The Media Zone

How the media make sense and nonsense of the world
Stuart Fischoff, Ph.D. is Senior Editor of the Journal of Media Psychology and Emeritus Professor of Media Psychology at Cal State, Los Angeles. See full bio

Surviving A Hurricane Slaughter with Radio Riding Shotgun

It was an unholy alliance: primordial lightning and ferocious thunder

We went upstairs and the first thing my wife, Rachel, noticed was that there seemed to be more sky visible through the woods than before, more sun coming through them. Too much sky. Too much sun. And the dogwood trees, just adjacent to the pond -in-development were visible. That was just plain wrong! They should be obscured, behind the red maple. The red maple. Where was the beautiful red maple that we had envisioned as anchoring the eastern end of our future pond?
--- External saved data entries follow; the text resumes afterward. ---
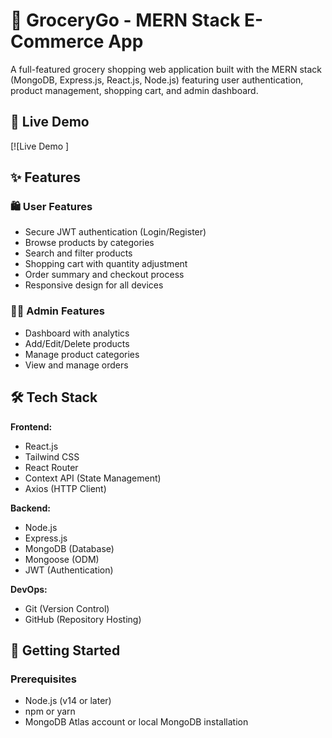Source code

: 
# 🛒 GroceryGo - MERN Stack E-Commerce App


A full-featured grocery shopping web application built with the MERN stack (MongoDB, Express.js, React.js, Node.js) featuring user authentication, product management, shopping cart, and admin dashboard.

## 🚀 Live Demo

[![Live Demo ]
## ✨ Features

### 🛍️ User Features
- Secure JWT authentication (Login/Register)
- Browse products by categories
- Search and filter products
- Shopping cart with quantity adjustment
- Order summary and checkout process
- Responsive design for all devices

### 👨‍💻 Admin Features
- Dashboard with analytics
- Add/Edit/Delete products
- Manage product categories
- View and manage orders

## 🛠️ Tech Stack

**Frontend:**
- React.js
- Tailwind CSS
- React Router
- Context API (State Management)
- Axios (HTTP Client)

**Backend:**
- Node.js
- Express.js
- MongoDB (Database)
- Mongoose (ODM)
- JWT (Authentication)

**DevOps:**
- Git (Version Control)
- GitHub (Repository Hosting)



## 🚀 Getting Started

### Prerequisites
- Node.js (v14 or later)
- npm or yarn
- MongoDB Atlas account or local MongoDB installation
We walked out further and saw it lying morgue-like on the ground. Its body had been broken into pieces, starting two feet up from the ground. The wind had snapped it in two and it lay on the ground, oozing sap, life draining from its mangled trunk and torn, shredded limbs and branches, it's top third broken off and cradled in the slouching arms of the adjacent cedar.

It was uncanny, unnatural, unspeakable, the power of the wind and the rain and the cross-currents of air that laid waste to all greenery that surrounded us. But we hadn't seen the half of it. We were some of the lucky ones.  The radio would soon tell us how lucky.  Its voices would become our eyes to the disaster that had just visited us.